Jurist project for G’da

Justice Adrian Saunders said Grenada is perfect for the implementation of JURIST

Justice Adrian Saunders said Grenada is perfect for the implementation of JURIST

Grenada has been selected as one of the pilot countries for the implementation and benefits of the Judicial Reform and Institutional Strengthening (JURIST) project which is the brainchild of the Caribbean Court of Justice (CCJ).

The six month long project will highlight the introduction of backlog and delay reduction strategies to improve case-flow management in the judiciary.

It is hoped that the initiative will develop public trust and confidence in judicial institutions and also develop more transparent systems and processes that will enable law courts to manage and dispose of cases efficiently.

The legal experts are optimistic that the new project will improve the delivery of judicial services among CARICOM Independent Sovereign States and Associated Member States.

A number of lawyers and litigants gathered last week Thursday at the Radisson Beach resort to engage in a focus group discussion to give their opinions on what needs to be changed and developed in the courts of Grenada.

The session was facilitated by Justice Adrian Saunders, a judge attached to the CCJ.

In speaking to reporters, Justice Saunders said that Grenada is the perfect place to implement the project because of its active bar association and good infrastructure and court offices.

“You also have a Registrar who is also proactive and we have found that the Mediation infrastructure in Grenada is much more robust than in some of the other countries in the Caribbean. All of that creates the perfect platform to implement the project”, he said.

“We did a training programme this week with the judges who will be implementing the project and I’m very optimistic that we would fulfill our goal,” he added.

According to Justice Saunders, the idea of this project is to dispose of cases that are ripe for hearing.

“Everything that has been done has already been done to those cases to be actually heard in court. We thought that many of these cases can go back to Mediation and those that are not settled at Mediation can be tried if we utilise new techniques which we have been training the judges on this week in order to assist in the disposition of the cases”, he told reporters.

“…We want to ensure that the cases proceed smoothly through the courts and that the litigants giving their evidence are not stopped because the judge has to write down but that instead a digital recording of the prceedings is considered the official record,” he said.

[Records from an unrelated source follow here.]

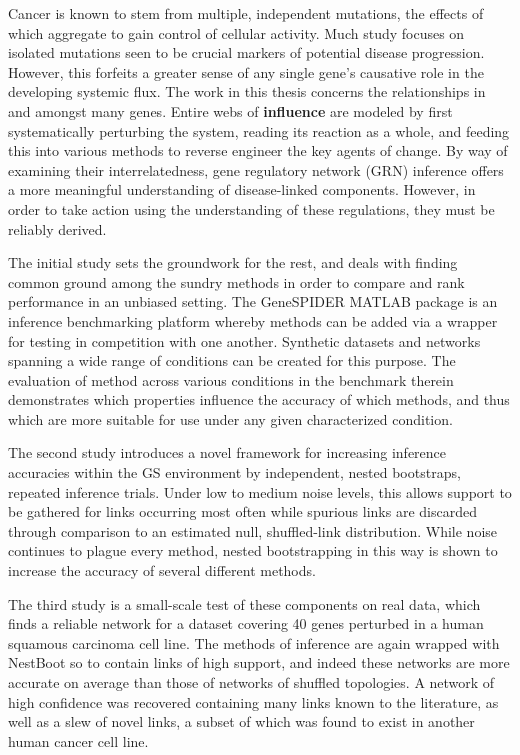 
\begin{abstracts}

Cancer is known to stem from multiple, independent mutations, the effects of which aggregate to gain control of cellular activity. Much study focuses on isolated mutations seen to be crucial markers of potential disease progression. However, this forfeits a greater sense of any single gene's causative role in the developing systemic flux. The work in this thesis concerns the relationships in and amongst many genes. Entire webs of \textbf{influence} are modeled by first systematically perturbing the system, reading its reaction as a whole, and feeding this into various methods to reverse engineer the key agents of change. By way of examining their interrelatedness, gene regulatory network (GRN) inference offers a more meaningful understanding of disease-linked components. However, in order to take action using the understanding of these regulations, they must be reliably derived.

The initial study sets the groundwork for the rest, and deals with finding common ground among the sundry methods in order to compare and rank performance in an unbiased setting. The GeneSPIDER MATLAB package is an inference benchmarking platform whereby methods can be added via a wrapper for testing in competition with one another. Synthetic datasets and networks spanning a wide range of conditions can be created for this purpose. The evaluation of method across various conditions in the benchmark therein demonstrates which properties influence the accuracy of which methods, and thus which are more suitable for use under any given characterized condition.

The second study introduces a novel framework for increasing inference accuracies within the GS environment by independent, nested bootstraps, \ie repeated inference trials. Under low to medium noise levels, this allows support to be gathered for links occurring most often while spurious links are discarded through comparison to an estimated null, shuffled-link distribution. While noise continues to plague every method, nested bootstrapping in this way is shown to increase the accuracy of several different methods.

The third study is a small-scale test of these components on real data, which finds a reliable network for a dataset covering 40 genes perturbed in a human squamous carcinoma cell line. The methods of inference are again wrapped with NestBoot so to contain links of high support, and indeed these networks are more accurate on average than those of networks of shuffled topologies. A network of high confidence was recovered containing many links known to the literature, as well as a slew of novel links, a subset of which was found to exist in another human cancer cell line.


\end{abstracts}
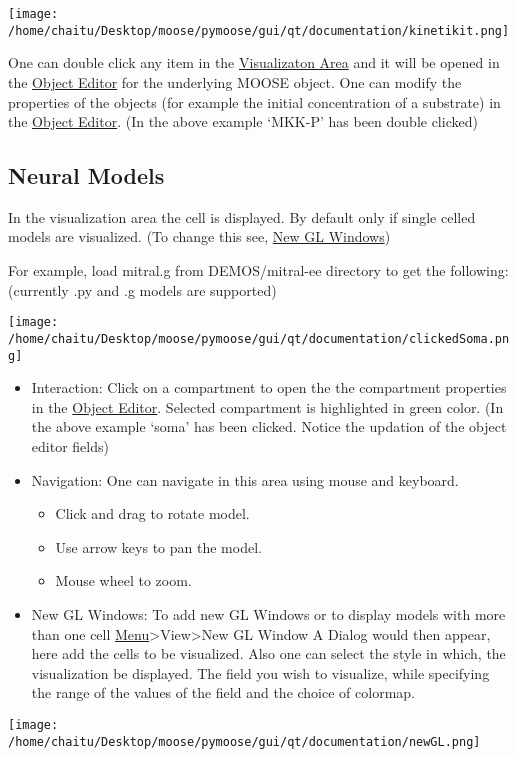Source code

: \documentclass[11pt]{article}
\begin{document}
  \texttt{[image: /home/chaitu/Desktop/moose/pymoose/gui/qt/documentation/kinetikit.png]}

   One can double click any item in the \hyperref[sec-2]{Visualizaton Area} and it  will be opened in the \hyperref[sec-2]{Object Editor} for the underlying MOOSE object. One can modify the properties of the objects (for example the initial concentration of a substrate) in the \hyperref[sec-2]{Object Editor}. (In the above example `MKK-P' has been double clicked)

   
\subsection{Neural Models}
\label{sec-3.2}

    In the visualization area the cell is displayed. By default only if single celled models are visualized. (To change this see, \hyperref[sec-3.2]{New GL Windows})
    
    For example, load mitral.g from DEMOS/mitral-ee directory to get the following:  (currently .py and .g models are supported) 

  \texttt{[image: /home/chaitu/Desktop/moose/pymoose/gui/qt/documentation/clickedSoma.png]}
    
\begin{itemize}
\item Interaction: 
      Click on a compartment to open the the compartment properties in the \hyperref[sec-2]{Object Editor}. Selected compartment is highlighted in green color. (In the above example `soma' has been clicked. Notice the updation of the object editor fields)
\item Navigation:
      One can navigate in this area using mouse and keyboard.

\begin{itemize}
\item Click and drag to rotate model.
\item Use arrow keys to pan the model.
\item Mouse wheel to zoom.
\end{itemize}

\end{itemize}
    
\begin{itemize}
\item New GL Windows:
      To add new GL Windows or to display models with more than one cell \hyperref[sec-2]{Menu}>View>New GL Window  A Dialog would then appear, here add the cells to be visualized. Also one can select the style in which, the visualization be displayed. The field you wish to visualize, while specifying the range of the values of the field and the choice of colormap.
\end{itemize}
  \texttt{[image: /home/chaitu/Desktop/moose/pymoose/gui/qt/documentation/newGL.png]}
\end{document}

Justice Saunders referred to a second mode in the project which is having the judges trained to deliver their judgments orally or quickly, shortly after the proceedings.

Another method, he said is by the court office scheduling matters in such a way that the likelihood of adjournment is eliminated.

“In this pilot project we would also be dealing with some of the aspects of the court administration that has to do with the efficiency in the recording of cases, the storing of the cases on an electronic platform and being able to pull reports from the electronic platform on which the cases are stored”, he said.

Justice Saunders is confident that the new initiative will provide for better management of cases in the court system.

“…It makes for better management of the whole court process if you can just click a few buttons and instantly know how many cases arrive for hearing and how many cases in which a dependent who have supposed to send in a defense have not done so,” he explained.

Justice Saunders stated that in order to ensure that this becomes a reality, a system known as Judicial Enforcement Management Systems (JEMS) will be used in various courts throughout the Eastern Caribbean and wider Caribbean.

Queens Counsel, Celia Clyne-Edwards who attended the session advocated the need for Mediation to be used as a way of solving the backlog of cases before the courts.

She told reporters that Mediation is one of the best innovations in the legal system.

“In a court, lawyers have to question, lawyers have to make their submissions and the parties are restricted in that they could only answer the questions that (are) asked, in Mediation quite often dispute involve much more than what is on paper”, she said.

“…In Mediation the litigants have the opportunity to state their case the way they want to state it and their lawyers are there to protect them to make sure that their interests are protected. It helps to settle matters where both sides could walk away feeling, I compromised but I’m satisfied but that is the good thing about the Mediation system ” she added.

The 20 million dollar pilot project is expected to be complete in November.